Casi denominador común en muchas de las series mencionadas es el salto (¿o la concesión a un medio tradicionalmente despreciado por las luminarias cinematográficas?) de los actores de roles protagónicos del cine a la televisión. La otra característica es que no buscan –y precisamente logran de manera brillantemente contradictoria– satisfacer al público, sino dedicarse a la narración visual sin reparar en crudeza gráfica a veces rayana en lo gore, y sobre todo dejar registro de una realidad violenta sin ponerse a medir consecuencias si pisa callos a la élite gobernante, empresarial o religiosa (o mediática) o si rompe cartabones de lo políticamente correcto. Al contrario, varios de estos programas (The Wire, Gomorra) exponen sin un ápice de matiz bufo la corrupción política y empresarial (y policíaca, claro) de sus respectivas sociedades. No han sido pocos los gritos en el cielo que en sus países de origen pusieron clérigos, políticos, policías y hasta mafiosos por el contenido crudo, hiperrealista o tragicómico de sus episodios.

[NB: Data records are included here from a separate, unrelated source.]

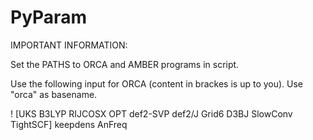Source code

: # PyParam
IMPORTANT INFORMATION:
    
Set the PATHS to ORCA and AMBER programs in script.
    
Use the following input for ORCA (content in brackes is up to you). Use "orca" as basename.
        
! [UKS B3LYP RIJCOSX OPT def2-SVP def2/J  Grid6  D3BJ SlowConv TightSCF] keepdens  AnFreq


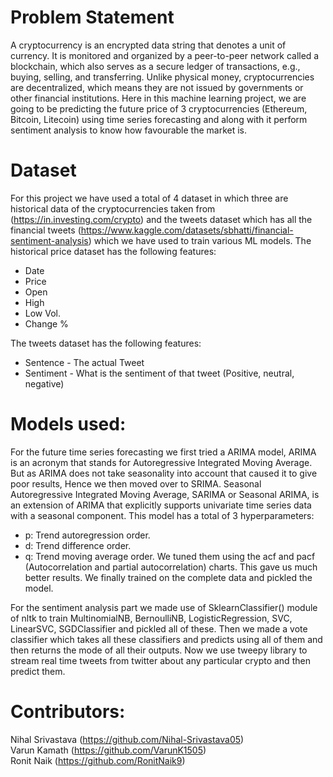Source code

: # Problem Statement
  A cryptocurrency is an encrypted data string that denotes a unit of currency. It is monitored and organized by a peer-to-peer network called a blockchain, which also serves as a secure ledger of transactions, e.g., buying, selling, and transferring. Unlike physical money, cryptocurrencies are decentralized, which means they are not issued by governments or other financial institutions. Here in this machine learning project, we are going to be predicting the future price of 3 cryptocurrencies (Ethereum, Bitcoin, Litecoin) using time series forecasting and along with it perform sentiment analysis to know how favourable the market is. 
  
# Dataset
For this project we have used a total of 4 dataset in which three are historical data of the cryptocurrencies taken from (https://in.investing.com/crypto) and the tweets dataset which has all the financial tweets (https://www.kaggle.com/datasets/sbhatti/financial-sentiment-analysis) which we have used to train various ML models.
The historical price dataset has the following features:
- Date
- Price
- Open
- High
- Low	Vol.
- Change %

The tweets dataset has the following features:
- Sentence - The actual Tweet
- Sentiment - What is the sentiment of that tweet (Positive, neutral, negative)

# Models used:
  For the future time series forecasting we first tried a ARIMA model, ARIMA is an acronym that stands for Autoregressive Integrated Moving Average. But as ARIMA does not take seasonality into account that caused it to give poor results, Hence we then moved over to SRIMA. Seasonal Autoregressive Integrated Moving Average, SARIMA or Seasonal ARIMA, is an extension of ARIMA that explicitly supports univariate time series data with a seasonal component. This model has a total of 3 hyperparameters: 
- p: Trend autoregression order.
- d: Trend difference order.
- q: Trend moving average order.
We tuned them using the acf and pacf (Autocorrelation and partial autocorrelation) charts. This gave us much better results. We finally trained on the complete data and pickled the model. 

For the sentiment analysis part we made use of SklearnClassifier() module of nltk to train MultinomialNB, BernoulliNB, LogisticRegression, SVC, LinearSVC, SGDClassifier and pickled all of these. Then we made a vote classifier which takes all these classifiers and predicts using all of them and then returns the mode of all their outputs. Now we use tweepy library to stream real time tweets from twitter about any particular crypto and then predict them.

# Contributors:
Nihal Srivastava (https://github.com/Nihal-Srivastava05)  
Varun Kamath (https://github.com/VarunK1505)  
Ronit Naik (https://github.com/RonitNaik9)  
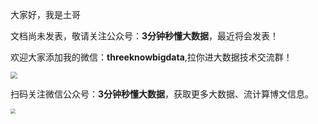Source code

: 大家好，我是土哥

文档尚未发表，敬请关注公众号：**3分钟秒懂大数据**，最近将会发表！



欢迎大家添加我的微信：**threeknowbigdata**,拉你进大数据技术交流群！

<img src="https://files.mdnice.com/user/19005/0b6a4942-feba-4469-b59e-6e467d19d59e.png" style="zoom: 67%;" />

扫码关注微信公众号：**3分钟秒懂大数据**，获取更多大数据、流计算博文信息。

<img src="https://files.mdnice.com/user/19005/9b74646c-5950-4a72-ba53-f3755c6ed667.png" style="zoom:50%;" />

Por eso acá tenemos harta madera para el género. Sobran charcas sucias en las que abrevar, desde Tlatelolco hasta Ayotzinapa pasando por las Poquianchis, el Mochaorejas o la Mataviejitas. Hay montones de buenos escritores a los que nada haría más felices que ver sus guiones o libros convertidos en buenas series televisivas, cáusticas, crudas, reales, que le den en la trompa a la corrección de las buenas conciencias. Y hay buenos actores de sobra. Aunque difícilmente –salvo alguna rara avis–salidos de las fábricas de sonrientes maniquíes de Televisa o TV Azteca. A ver qué productor se avienta el trompo a la uña. Nomás por deporte, porque negocio, lo que se llama negocio, con todas las trampas y buscapiés que hay en el nauseabundo amasiato entre gobierno y televisoras… quién sabe.